Report how many lines below contain the word "that". Give only the number.

++++++++++++++++++++

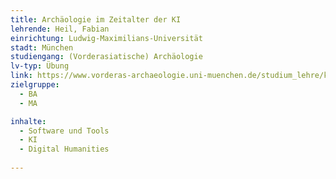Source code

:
 ```yaml
---
title: Archäologie im Zeitalter der KI
lehrende: Heil, Fabian
einrichtung: Ludwig-Maximilians-Universität
stadt: München
studiengang: (Vorderasiatische) Archäologie
lv-typ: Übung
link: https://www.vorderas-archaeologie.uni-muenchen.de/studium_lehre/kkv-wise-2023-24/index.html
zielgruppe:
  - BA
  - MA 

inhalte:
  - Software und Tools
  - KI
  - Digital Humanities
  
---
```

 
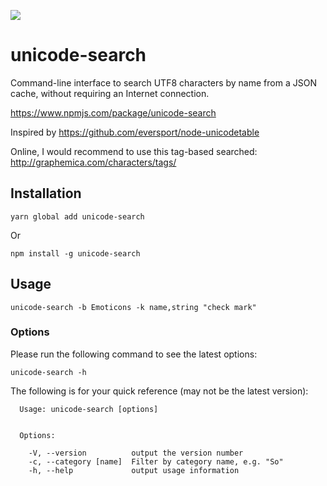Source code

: [![](https://travis-ci.org/Lucas-C/unicode-search.svg?branch=master)](https://travis-ci.org/Lucas-C/unicode-search) 

# unicode-search

Command-line interface to search UTF8 characters by name from a JSON cache, without requiring an Internet connection.

https://www.npmjs.com/package/unicode-search

Inspired by https://github.com/eversport/node-unicodetable

Online, I would recommend to use this tag-based searched: http://graphemica.com/characters/tags/


## Installation

```
yarn global add unicode-search
```

 Or

```
npm install -g unicode-search
```


## Usage

```
unicode-search -b Emoticons -k name,string "check mark"
```

### Options

Please run the following command to see the latest options:

```
unicode-search -h
```

The following is for your quick reference (may not be the latest version):

```
  Usage: unicode-search [options]


  Options:

    -V, --version          output the version number
    -c, --category [name]  Filter by category name, e.g. "So"
    -h, --help             output usage information

```

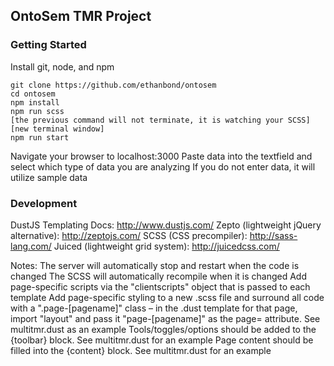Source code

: ## OntoSem TMR Project

### Getting Started
Install git, node, and npm

```
git clone https://github.com/ethanbond/ontosem
cd ontosem
npm install
npm run scss
[the previous command will not terminate, it is watching your SCSS]
[new terminal window]
npm run start
```

Navigate your browser to localhost:3000
Paste data into the textfield and select which type of data you are analyzing
If you do not enter data, it will utilize sample data


### Development
DustJS Templating Docs: http://www.dustjs.com/
Zepto (lightweight jQuery alternative): http://zeptojs.com/
SCSS (CSS precompiler): http://sass-lang.com/
Juiced (lightweight grid system): http://juicedcss.com/


Notes:
  The server will automatically stop and restart when the code is changed
  The SCSS will automatically recompile when it is changed
  Add page-specific scripts via the "clientscripts" object that is passed to each template
  Add page-specific styling to a new .scss file and surround all code with a ".page-[pagename]" class – in the .dust template for that page, import "layout" and pass it "page-[pagename]" as the page= attribute. See multitmr.dust as an example
  Tools/toggles/options should be added to the {toolbar} block. See multitmr.dust for an example
  Page content should be filled into the {content} block. See multitmr.dust for an example


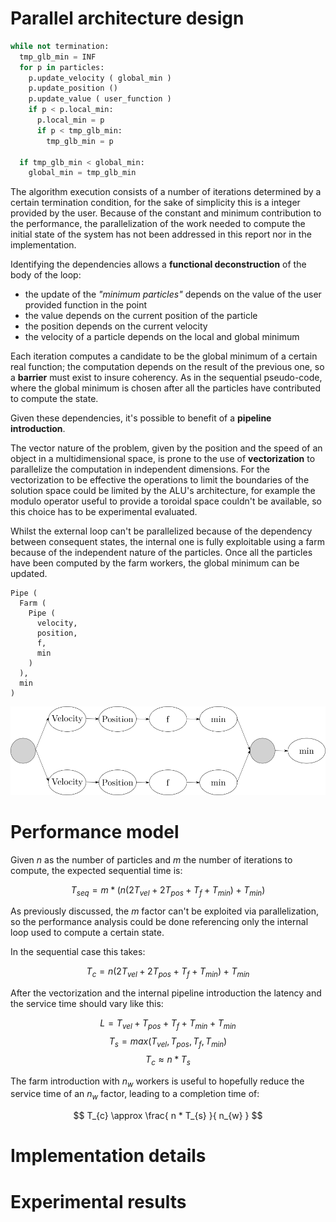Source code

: # Parallel architecture design

```python
while not termination:
  tmp_glb_min = INF
  for p in particles:
    p.update_velocity ( global_min )
    p.update_position ()
    p.update_value ( user_function )
    if p < p.local_min:
      p.local_min = p
      if p < tmp_glb_min:
        tmp_glb_min = p

  if tmp_glb_min < global_min:
    global_min = tmp_glb_min
```

The algorithm execution consists of a number of iterations determined by a certain termination condition, for the sake of simplicity this is a integer provided by the user.
Because of the constant and minimum contribution to the performance, the parallelization of the work needed to compute the initial state of the system has not been addressed in this report nor in the implementation.

Identifying the dependencies allows a **functional deconstruction** of the body of the loop:

- the update of the *"minimum particles"* depends on the value of the user provided function in the point
- the value depends on the current position of the particle
- the position depends on the current velocity
- the velocity of a particle depends on the local and global minimum

Each iteration computes a candidate to be the global minimum of a certain real function; the computation depends on the result of the previous one, so a **barrier** must exist to insure coherency.
As in the sequential pseudo-code, where the global minimum is chosen after all the particles have contributed to compute the state.

Given these dependencies, it's possible to benefit of a **pipeline introduction**.

The vector nature of the problem, given by the position and the speed of an object in a multidimensional space, is prone to the use of **vectorization** to parallelize the computation in independent dimensions.
For the vectorization to be effective the operations to limit the boundaries of the solution space could be limited by the ALU's architecture, for example the modulo operator useful to provide a toroidal space couldn't be available, so this choice has to be experimental evaluated.

Whilst the external loop can't be parallelized because of the dependency between consequent states, the internal one is fully exploitable using a farm because of the independent nature of the particles.
Once all the particles have been computed by the farm workers, the global minimum can be updated.

```
Pipe (
  Farm ( 
    Pipe (
      velocity,
      position,
      f,
      min
    )
  ),
  min
)
```

![Parallel pattern structure](img/structure.png)

# Performance model

Given $n$ as the number of particles and $m$ the number of iterations to compute, the expected sequential time is:

$$
T_{seq} = m * ( n ( 2 T_{vel} + 2 T_{pos} + T_{f} + T_{min} ) + T_{min} )
$$

As previously discussed, the $m$ factor can't be exploited via parallelization, so the performance analysis could be done referencing only the internal loop used to compute a certain state.

In the sequential case this takes:

$$
T_{c} = n ( 2 T_{vel} + 2 T_{pos} + T_{f} + T_{min} ) + T_{min}
$$

After the vectorization and the internal pipeline introduction the latency and the service time should vary like this:

$$
L = T_{vel} + T_{pos} + T_{f} + T_{min} + T_{min}
$$
$$
T_s = max ( T_{vel} , T_{pos} , T_{f} , T_{min} )
$$
$$
T_{c} \approx n * T_{s}
$$

The farm introduction with $n_{w}$ workers is useful to hopefully reduce the service time of an $n_{w}$ factor, leading to a completion time of:

$$
T_{c} \approx \frac{ n * T_{s} }{ n_{w} }
$$

# Implementation details

# Experimental results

++++++++++++++++++++

# Completed task:
2